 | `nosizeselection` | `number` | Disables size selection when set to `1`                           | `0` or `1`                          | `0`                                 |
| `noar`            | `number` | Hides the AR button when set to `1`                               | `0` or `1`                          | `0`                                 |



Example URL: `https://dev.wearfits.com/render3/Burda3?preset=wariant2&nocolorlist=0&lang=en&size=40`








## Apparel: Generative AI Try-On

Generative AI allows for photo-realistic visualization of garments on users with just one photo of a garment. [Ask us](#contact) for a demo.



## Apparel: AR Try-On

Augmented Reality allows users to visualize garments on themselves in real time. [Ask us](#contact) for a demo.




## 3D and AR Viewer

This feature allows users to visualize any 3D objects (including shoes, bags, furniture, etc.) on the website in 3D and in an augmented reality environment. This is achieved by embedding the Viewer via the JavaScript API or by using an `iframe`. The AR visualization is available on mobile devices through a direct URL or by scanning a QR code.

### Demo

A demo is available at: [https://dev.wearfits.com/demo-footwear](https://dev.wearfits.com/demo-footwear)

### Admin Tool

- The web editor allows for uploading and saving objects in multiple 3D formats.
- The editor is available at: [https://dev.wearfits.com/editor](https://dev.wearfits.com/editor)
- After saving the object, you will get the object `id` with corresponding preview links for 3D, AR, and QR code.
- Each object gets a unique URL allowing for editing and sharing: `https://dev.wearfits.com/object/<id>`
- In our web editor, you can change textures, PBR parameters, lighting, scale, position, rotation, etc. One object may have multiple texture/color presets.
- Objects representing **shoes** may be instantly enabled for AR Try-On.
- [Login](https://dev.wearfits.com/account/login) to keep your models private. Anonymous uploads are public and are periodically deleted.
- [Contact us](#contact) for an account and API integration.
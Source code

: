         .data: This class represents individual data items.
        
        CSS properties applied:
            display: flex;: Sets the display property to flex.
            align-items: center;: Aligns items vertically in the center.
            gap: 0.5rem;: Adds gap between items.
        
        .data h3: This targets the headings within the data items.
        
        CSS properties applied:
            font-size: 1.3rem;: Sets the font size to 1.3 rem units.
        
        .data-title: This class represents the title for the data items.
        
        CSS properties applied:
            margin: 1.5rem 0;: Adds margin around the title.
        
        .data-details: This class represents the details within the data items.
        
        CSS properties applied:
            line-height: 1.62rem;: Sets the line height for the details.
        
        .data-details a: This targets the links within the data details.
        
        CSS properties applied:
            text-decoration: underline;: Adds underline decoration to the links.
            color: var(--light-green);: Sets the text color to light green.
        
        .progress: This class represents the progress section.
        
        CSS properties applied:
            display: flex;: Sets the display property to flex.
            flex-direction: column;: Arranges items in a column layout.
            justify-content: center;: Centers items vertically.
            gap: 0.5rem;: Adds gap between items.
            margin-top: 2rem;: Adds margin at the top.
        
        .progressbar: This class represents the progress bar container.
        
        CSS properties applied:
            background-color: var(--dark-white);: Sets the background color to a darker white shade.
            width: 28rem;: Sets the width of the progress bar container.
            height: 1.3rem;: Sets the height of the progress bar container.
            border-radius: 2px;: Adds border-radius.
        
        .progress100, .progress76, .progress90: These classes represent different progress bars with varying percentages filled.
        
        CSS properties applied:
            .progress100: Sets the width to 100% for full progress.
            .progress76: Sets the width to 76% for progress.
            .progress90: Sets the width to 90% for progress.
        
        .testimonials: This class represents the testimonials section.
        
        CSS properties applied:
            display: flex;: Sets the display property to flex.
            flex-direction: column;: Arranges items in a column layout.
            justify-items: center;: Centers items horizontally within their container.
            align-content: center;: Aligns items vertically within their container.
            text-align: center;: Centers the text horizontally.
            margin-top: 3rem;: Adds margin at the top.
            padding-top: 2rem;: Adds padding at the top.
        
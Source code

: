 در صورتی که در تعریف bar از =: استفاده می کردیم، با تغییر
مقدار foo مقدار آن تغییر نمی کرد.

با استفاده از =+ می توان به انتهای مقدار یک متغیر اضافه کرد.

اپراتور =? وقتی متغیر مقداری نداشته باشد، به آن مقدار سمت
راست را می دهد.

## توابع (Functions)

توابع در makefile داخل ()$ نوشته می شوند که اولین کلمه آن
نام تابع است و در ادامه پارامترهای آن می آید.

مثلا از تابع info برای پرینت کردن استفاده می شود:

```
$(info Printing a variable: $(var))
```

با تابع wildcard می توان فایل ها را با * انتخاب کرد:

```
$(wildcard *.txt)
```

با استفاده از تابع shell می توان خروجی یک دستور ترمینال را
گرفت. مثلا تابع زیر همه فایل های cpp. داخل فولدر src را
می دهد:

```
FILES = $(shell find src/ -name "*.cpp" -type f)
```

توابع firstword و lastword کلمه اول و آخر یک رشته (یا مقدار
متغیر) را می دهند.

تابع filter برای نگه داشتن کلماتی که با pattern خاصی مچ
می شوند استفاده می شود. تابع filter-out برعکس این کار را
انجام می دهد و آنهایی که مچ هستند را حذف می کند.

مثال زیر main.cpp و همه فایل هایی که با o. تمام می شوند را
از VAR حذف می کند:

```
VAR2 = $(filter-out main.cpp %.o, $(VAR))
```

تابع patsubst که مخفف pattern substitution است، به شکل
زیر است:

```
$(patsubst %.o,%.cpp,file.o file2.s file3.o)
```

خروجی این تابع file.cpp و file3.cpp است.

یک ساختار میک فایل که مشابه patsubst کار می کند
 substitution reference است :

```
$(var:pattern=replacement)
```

_PROBLEM STATEMENT_
Using the data above, tally each line that has the string "Centers" and report only the sum.

_YOUR RESPONSE_
3